** STUDY MATERIAL follows **
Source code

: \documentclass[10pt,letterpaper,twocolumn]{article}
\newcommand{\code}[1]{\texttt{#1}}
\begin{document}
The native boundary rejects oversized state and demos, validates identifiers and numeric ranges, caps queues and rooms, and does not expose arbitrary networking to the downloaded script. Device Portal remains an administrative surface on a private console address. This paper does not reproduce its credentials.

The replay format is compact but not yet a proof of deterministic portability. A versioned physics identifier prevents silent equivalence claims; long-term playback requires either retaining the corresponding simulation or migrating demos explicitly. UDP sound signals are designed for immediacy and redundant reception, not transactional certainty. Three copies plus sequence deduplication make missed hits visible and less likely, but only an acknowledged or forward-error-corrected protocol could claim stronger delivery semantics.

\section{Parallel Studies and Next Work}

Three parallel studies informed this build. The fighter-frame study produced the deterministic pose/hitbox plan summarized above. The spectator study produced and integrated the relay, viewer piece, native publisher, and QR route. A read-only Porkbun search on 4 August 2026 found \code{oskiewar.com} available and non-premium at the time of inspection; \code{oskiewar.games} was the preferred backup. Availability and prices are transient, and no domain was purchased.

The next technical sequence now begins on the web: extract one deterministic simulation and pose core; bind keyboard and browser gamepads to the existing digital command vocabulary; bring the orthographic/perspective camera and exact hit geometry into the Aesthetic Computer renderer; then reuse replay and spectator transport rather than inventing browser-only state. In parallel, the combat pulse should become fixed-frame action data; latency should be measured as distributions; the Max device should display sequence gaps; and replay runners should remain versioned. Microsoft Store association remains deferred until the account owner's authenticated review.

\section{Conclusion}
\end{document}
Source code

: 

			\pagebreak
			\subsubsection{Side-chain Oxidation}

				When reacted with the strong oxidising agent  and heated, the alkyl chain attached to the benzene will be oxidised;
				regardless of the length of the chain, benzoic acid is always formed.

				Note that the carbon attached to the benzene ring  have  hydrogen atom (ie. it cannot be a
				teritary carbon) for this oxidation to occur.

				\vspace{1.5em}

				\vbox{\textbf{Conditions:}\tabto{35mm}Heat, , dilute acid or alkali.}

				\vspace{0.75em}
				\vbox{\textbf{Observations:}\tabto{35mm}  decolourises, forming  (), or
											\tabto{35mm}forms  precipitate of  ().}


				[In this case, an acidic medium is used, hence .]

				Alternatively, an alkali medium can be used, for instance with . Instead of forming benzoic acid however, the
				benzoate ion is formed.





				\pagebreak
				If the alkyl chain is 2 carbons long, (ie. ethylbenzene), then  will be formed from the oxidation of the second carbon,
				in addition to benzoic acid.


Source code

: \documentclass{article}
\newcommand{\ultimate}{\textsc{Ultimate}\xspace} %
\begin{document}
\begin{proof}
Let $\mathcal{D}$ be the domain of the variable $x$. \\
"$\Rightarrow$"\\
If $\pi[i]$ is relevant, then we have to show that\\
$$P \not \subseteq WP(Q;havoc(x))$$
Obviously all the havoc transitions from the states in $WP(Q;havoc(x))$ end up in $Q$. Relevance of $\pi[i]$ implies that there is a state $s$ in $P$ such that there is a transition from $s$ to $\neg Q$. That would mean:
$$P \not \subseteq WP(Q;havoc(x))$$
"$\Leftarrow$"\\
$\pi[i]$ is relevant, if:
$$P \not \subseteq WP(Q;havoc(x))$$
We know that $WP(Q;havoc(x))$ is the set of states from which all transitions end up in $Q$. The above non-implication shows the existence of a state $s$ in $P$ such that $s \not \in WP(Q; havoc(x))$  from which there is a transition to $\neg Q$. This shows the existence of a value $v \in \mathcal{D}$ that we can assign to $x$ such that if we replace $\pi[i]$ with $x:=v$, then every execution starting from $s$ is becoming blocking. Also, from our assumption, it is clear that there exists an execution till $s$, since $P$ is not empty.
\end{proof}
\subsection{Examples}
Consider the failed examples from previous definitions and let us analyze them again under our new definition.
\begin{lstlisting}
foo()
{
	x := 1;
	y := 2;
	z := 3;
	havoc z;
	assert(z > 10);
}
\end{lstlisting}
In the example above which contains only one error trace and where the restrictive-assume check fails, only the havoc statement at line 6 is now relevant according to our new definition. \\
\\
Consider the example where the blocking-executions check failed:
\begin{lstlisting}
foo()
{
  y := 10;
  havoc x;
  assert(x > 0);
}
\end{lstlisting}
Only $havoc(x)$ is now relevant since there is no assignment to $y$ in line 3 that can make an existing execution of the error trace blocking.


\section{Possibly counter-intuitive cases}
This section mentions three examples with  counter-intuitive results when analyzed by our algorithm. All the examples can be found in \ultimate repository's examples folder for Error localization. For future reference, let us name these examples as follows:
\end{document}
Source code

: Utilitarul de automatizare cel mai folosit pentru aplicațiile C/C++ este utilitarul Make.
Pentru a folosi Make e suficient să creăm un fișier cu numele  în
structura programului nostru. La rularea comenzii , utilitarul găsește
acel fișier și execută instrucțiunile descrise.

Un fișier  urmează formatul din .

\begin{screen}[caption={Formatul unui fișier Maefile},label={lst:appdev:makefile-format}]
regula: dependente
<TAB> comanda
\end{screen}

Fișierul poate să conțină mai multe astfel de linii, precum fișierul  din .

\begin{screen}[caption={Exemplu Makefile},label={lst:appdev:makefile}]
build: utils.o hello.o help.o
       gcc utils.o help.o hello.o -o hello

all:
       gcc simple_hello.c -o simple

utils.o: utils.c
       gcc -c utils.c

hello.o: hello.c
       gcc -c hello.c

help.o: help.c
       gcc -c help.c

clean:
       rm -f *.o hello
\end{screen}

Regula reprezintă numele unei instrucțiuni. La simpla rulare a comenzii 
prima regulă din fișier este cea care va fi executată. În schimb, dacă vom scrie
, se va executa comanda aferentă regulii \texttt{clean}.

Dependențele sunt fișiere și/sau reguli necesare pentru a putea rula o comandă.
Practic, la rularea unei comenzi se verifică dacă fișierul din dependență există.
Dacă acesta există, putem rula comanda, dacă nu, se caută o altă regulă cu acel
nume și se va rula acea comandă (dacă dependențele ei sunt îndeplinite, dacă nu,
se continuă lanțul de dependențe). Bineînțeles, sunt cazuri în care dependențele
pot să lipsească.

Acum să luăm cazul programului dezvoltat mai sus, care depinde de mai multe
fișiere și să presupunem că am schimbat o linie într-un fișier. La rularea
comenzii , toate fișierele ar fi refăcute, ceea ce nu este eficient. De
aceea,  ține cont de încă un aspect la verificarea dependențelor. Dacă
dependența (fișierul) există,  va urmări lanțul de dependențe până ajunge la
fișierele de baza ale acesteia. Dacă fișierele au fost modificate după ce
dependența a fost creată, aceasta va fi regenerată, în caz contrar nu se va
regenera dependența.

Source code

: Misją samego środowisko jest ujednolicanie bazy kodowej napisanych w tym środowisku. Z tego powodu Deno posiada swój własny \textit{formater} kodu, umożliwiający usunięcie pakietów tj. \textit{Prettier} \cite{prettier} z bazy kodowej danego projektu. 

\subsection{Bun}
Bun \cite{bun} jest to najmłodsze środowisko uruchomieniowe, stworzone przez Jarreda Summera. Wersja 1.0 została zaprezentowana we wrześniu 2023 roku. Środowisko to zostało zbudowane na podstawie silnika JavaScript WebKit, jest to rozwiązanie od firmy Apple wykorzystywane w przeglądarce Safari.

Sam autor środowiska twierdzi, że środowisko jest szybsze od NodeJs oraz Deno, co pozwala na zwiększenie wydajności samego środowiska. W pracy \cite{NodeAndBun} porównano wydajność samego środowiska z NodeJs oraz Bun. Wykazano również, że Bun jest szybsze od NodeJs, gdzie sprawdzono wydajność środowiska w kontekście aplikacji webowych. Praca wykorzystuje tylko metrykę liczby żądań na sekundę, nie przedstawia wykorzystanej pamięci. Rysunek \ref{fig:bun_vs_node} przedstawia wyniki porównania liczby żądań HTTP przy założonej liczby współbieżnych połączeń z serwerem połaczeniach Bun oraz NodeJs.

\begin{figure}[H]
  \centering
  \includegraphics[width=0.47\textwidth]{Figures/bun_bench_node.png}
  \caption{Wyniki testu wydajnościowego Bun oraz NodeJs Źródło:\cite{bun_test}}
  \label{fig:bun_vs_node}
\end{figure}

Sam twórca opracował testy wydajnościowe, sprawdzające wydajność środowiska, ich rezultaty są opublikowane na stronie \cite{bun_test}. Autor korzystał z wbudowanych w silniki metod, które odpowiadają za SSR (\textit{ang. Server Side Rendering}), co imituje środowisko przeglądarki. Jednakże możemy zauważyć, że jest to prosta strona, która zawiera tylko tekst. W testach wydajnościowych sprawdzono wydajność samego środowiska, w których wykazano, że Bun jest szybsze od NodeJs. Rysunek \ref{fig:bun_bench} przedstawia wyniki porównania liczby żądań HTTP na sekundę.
** End of STUDY MATERIAL **
▶ _PROBLEM TO SOLVE_
Reproduce the lines above, beginning at the line with "gcc -c help.c" and stopping after the line with "w przeglądarce Safari.", exactly as they are.

▶ _EXERCISE RESULT_
       gcc -c help.c

clean:
       rm -f *.o hello
\end{screen}

Regula reprezintă numele unei instrucțiuni. La simpla rulare a comenzii 
prima regulă din fișier este cea care va fi executată. În schimb, dacă vom scrie
, se va executa comanda aferentă regulii \texttt{clean}.

Dependențele sunt fișiere și/sau reguli necesare pentru a putea rula o comandă.
Practic, la rularea unei comenzi se verifică dacă fișierul din dependență există.
Dacă acesta există, putem rula comanda, dacă nu, se caută o altă regulă cu acel
nume și se va rula acea comandă (dacă dependențele ei sunt îndeplinite, dacă nu,
se continuă lanțul de dependențe). Bineînțeles, sunt cazuri în care dependențele
pot să lipsească.

Acum să luăm cazul programului dezvoltat mai sus, care depinde de mai multe
fișiere și să presupunem că am schimbat o linie într-un fișier. La rularea
comenzii , toate fișierele ar fi refăcute, ceea ce nu este eficient. De
aceea,  ține cont de încă un aspect la verificarea dependențelor. Dacă
dependența (fișierul) există,  va urmări lanțul de dependențe până ajunge la
fișierele de baza ale acesteia. Dacă fișierele au fost modificate după ce
dependența a fost creată, aceasta va fi regenerată, în caz contrar nu se va
regenera dependența.

Source code

: Misją samego środowisko jest ujednolicanie bazy kodowej napisanych w tym środowisku. Z tego powodu Deno posiada swój własny \textit{formater} kodu, umożliwiający usunięcie pakietów tj. \textit{Prettier} \cite{prettier} z bazy kodowej danego projektu. 

\subsection{Bun}
Bun \cite{bun} jest to najmłodsze środowisko uruchomieniowe, stworzone przez Jarreda Summera. Wersja 1.0 została zaprezentowana we wrześniu 2023 roku. Środowisko to zostało zbudowane na podstawie silnika JavaScript WebKit, jest to rozwiązanie od firmy Apple wykorzystywane w przeglądarce Safari.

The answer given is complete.